【1月21日 AFP】インドで29頭の子どもを産み、「スーパーお母さん」として有名になったトラが死んだ。

 雌のトラ「カラーワリ(Collarwali)」は先週末、腸の障害が原因で静かに息を引き取った。カラーワリが産んだ29頭のうち25頭は成獣になるまで生き延び、絶滅の危機にひんするトラの再繁殖に貢献したとされる。

 中部マディヤプラデシュ(Madhya Pradesh)州のペンチ・トラ保護区(Pench Tiger Reserve)では、火葬が厳かに行われた。

 小説「ジャングル・ブック(The Jungle Book)」のモデルになったとされる同保護区には、カラーワリ目当てでインド全土から観光客が訪れていた。

「カラーワリ」という名は「首輪をつけた」という意味で、幼少期に行われた調査に由来する。

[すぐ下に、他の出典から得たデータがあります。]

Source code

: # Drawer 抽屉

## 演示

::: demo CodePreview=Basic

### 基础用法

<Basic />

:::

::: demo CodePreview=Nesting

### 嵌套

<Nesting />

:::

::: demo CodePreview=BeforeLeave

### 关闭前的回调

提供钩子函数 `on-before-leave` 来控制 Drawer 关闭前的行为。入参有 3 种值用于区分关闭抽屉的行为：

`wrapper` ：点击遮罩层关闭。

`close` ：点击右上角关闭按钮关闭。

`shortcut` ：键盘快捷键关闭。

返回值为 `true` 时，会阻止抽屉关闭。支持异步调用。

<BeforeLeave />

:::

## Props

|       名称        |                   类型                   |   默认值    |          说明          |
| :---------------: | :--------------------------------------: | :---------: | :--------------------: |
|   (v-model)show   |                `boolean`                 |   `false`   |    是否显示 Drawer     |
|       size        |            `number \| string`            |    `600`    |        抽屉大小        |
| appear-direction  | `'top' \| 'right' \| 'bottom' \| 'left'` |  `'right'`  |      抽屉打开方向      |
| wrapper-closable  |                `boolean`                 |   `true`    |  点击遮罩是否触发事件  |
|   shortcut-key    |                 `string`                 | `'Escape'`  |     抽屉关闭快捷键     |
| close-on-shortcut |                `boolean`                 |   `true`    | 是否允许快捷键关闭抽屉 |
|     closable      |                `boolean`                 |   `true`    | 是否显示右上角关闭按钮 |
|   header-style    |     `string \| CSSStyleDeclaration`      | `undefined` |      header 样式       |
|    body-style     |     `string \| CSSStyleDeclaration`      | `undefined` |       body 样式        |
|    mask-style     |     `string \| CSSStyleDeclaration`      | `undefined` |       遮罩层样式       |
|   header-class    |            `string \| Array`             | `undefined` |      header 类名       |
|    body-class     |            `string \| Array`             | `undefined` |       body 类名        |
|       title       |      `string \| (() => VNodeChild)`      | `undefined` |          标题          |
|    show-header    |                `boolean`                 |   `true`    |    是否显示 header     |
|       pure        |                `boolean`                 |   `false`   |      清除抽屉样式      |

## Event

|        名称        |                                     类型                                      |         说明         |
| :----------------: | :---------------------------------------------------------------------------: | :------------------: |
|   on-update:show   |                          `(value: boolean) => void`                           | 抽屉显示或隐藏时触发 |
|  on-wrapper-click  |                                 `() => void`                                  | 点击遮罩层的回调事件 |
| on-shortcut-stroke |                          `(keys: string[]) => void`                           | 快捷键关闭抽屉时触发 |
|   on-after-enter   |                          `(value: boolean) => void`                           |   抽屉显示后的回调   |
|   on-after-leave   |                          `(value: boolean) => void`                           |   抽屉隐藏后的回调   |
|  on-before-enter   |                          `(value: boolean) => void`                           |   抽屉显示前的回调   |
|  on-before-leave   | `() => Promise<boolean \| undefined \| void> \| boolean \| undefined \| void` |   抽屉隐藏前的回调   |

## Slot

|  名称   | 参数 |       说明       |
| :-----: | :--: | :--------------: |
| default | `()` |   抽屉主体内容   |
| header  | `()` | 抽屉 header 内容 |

「この保護区で初めて首輪をつけたトラだ」と、フィールドディレクターのアロク・ミシュラ(Alok Mishra)氏は語った。「首輪のおかげで多くの記録が残され、よく知られるようになった」

 インドには世界のトラの約75%が生息しているが、狩猟や生息地の減少により、その数は危険な水準まで減少している。